BEGIN Extracted records

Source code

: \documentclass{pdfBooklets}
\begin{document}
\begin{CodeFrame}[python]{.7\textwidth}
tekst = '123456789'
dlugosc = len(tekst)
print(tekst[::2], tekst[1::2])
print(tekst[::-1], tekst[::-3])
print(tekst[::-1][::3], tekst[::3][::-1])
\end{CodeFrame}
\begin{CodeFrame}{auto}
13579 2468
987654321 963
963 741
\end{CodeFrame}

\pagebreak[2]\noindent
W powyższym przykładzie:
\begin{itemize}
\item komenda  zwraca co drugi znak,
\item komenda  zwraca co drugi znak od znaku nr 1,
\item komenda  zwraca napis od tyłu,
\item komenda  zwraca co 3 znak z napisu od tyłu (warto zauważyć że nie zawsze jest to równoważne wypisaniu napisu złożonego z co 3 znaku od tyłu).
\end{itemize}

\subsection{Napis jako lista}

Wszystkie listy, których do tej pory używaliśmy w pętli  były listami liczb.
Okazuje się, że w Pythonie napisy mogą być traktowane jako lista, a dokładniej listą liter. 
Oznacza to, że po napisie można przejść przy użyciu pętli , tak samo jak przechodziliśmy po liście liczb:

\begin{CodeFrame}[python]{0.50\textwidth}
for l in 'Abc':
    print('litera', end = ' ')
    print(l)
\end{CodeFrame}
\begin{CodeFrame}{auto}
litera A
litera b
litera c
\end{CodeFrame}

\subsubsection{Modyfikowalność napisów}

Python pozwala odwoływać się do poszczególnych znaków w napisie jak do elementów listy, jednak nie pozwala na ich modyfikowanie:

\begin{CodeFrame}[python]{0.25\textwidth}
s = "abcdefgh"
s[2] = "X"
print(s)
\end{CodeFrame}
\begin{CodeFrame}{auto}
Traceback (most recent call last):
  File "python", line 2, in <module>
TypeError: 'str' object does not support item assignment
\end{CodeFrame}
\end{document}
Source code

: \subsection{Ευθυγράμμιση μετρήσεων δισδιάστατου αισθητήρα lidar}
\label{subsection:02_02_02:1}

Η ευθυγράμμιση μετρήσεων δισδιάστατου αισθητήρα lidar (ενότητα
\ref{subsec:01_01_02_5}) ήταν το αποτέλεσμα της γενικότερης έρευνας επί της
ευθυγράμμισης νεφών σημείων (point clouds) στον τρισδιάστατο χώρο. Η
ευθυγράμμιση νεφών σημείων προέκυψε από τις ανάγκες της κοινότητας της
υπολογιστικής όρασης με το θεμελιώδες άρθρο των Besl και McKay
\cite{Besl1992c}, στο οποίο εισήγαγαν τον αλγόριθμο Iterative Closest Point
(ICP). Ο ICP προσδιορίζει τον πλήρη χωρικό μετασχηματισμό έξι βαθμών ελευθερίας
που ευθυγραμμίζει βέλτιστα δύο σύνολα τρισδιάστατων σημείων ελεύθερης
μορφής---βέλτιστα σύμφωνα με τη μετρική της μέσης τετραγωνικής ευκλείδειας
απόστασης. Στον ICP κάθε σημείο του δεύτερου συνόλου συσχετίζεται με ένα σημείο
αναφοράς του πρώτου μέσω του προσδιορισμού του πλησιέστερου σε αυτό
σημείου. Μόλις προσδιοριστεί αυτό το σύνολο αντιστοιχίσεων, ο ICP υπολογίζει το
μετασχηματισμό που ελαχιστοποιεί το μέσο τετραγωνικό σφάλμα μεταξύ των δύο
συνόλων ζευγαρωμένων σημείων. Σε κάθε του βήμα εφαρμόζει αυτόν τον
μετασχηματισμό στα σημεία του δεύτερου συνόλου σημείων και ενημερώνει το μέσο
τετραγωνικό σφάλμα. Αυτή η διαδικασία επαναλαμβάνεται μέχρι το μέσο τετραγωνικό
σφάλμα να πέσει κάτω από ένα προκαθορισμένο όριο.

END Extracted records
BEGIN Extracted records

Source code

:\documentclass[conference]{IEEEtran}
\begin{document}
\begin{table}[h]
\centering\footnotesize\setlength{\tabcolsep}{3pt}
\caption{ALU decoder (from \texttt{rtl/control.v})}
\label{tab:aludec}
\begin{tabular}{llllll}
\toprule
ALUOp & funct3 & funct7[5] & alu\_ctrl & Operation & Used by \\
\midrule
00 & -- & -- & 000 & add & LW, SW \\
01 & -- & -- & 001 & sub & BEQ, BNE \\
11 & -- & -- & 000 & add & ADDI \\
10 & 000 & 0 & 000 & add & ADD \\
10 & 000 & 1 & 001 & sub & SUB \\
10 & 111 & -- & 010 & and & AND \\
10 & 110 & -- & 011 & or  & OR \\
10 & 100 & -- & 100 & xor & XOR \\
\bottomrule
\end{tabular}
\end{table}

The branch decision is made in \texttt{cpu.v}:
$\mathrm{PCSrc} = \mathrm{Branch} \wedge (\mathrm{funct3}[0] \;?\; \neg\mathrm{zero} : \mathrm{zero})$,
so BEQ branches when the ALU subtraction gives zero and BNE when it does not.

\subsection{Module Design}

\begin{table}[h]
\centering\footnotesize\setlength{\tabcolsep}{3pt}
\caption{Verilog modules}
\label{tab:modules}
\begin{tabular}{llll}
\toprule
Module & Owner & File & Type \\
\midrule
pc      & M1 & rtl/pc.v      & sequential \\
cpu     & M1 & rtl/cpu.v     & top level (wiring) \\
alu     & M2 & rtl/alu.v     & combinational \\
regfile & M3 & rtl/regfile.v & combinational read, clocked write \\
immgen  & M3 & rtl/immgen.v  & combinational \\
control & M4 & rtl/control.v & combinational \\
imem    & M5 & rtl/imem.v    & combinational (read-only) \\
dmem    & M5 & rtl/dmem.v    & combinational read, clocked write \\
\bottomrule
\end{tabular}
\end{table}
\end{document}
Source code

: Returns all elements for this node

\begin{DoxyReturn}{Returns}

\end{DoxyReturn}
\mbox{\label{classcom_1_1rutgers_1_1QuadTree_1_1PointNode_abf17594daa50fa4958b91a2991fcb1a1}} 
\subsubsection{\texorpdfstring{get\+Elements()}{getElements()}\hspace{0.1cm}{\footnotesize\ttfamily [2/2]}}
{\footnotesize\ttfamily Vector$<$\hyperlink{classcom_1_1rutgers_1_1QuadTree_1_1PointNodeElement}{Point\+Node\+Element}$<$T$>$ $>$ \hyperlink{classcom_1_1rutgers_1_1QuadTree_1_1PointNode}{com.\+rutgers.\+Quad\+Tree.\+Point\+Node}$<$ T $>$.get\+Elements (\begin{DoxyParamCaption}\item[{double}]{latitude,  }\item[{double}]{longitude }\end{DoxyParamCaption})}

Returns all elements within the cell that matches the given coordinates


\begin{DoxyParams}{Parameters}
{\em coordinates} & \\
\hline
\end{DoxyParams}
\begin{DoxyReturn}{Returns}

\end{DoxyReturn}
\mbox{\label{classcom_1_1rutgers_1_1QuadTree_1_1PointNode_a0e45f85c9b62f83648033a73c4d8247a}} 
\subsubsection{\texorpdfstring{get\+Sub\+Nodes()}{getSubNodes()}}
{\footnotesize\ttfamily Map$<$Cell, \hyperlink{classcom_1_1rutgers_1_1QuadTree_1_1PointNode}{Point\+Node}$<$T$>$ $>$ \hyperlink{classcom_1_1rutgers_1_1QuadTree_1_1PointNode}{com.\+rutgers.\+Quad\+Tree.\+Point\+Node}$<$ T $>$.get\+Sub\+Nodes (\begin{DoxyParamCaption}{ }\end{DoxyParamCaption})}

END Extracted records
BEGIN Extracted records

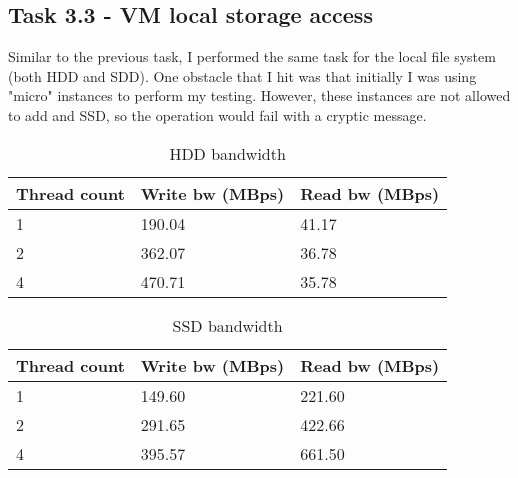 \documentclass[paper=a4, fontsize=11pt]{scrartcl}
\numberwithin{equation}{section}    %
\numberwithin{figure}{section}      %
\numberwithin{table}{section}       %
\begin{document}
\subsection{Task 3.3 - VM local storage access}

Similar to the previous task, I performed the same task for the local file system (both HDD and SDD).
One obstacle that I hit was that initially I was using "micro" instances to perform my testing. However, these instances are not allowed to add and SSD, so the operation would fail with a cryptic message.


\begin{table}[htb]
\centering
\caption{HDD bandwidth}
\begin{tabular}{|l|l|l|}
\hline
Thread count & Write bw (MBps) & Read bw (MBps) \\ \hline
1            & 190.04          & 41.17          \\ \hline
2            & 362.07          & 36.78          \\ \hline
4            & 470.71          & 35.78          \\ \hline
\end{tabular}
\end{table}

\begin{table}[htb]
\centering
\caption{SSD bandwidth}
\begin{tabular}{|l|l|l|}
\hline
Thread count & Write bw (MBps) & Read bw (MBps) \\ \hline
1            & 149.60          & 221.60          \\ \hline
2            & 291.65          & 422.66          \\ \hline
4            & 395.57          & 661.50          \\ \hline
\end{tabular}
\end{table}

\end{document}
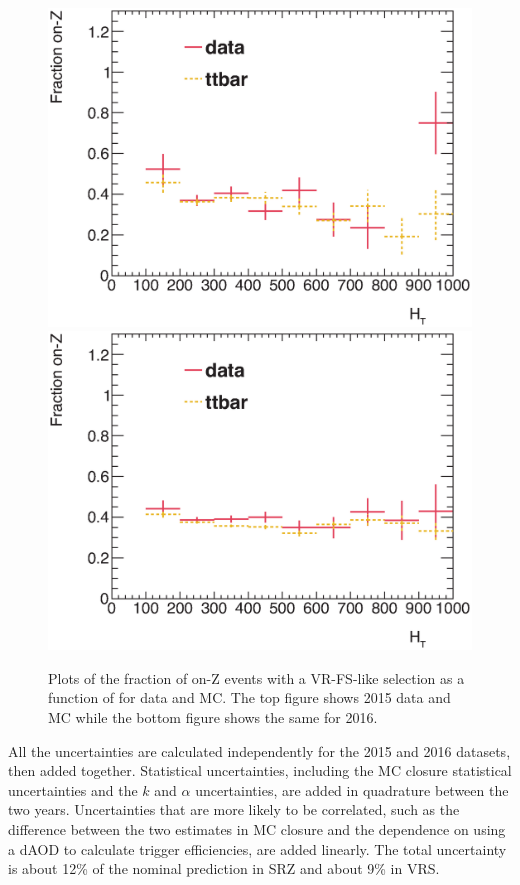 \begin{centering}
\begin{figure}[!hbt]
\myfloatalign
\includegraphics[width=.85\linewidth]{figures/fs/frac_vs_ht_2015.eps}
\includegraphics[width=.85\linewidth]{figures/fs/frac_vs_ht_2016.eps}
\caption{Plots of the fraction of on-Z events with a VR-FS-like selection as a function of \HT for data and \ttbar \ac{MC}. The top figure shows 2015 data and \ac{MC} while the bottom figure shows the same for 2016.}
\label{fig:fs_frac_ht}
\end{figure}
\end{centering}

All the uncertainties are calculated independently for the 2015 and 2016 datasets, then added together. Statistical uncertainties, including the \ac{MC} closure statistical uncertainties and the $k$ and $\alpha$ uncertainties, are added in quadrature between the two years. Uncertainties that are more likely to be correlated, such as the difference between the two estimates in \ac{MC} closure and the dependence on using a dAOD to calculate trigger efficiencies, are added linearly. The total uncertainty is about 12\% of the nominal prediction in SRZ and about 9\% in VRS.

END Extracted records

_Work request_.
From the material above, please return each line containing "local".

_Answer for this exercise_.
\subsection{Task 3.3 - VM local storage access}
Similar to the previous task, I performed the same task for the local file system (both HDD and SDD).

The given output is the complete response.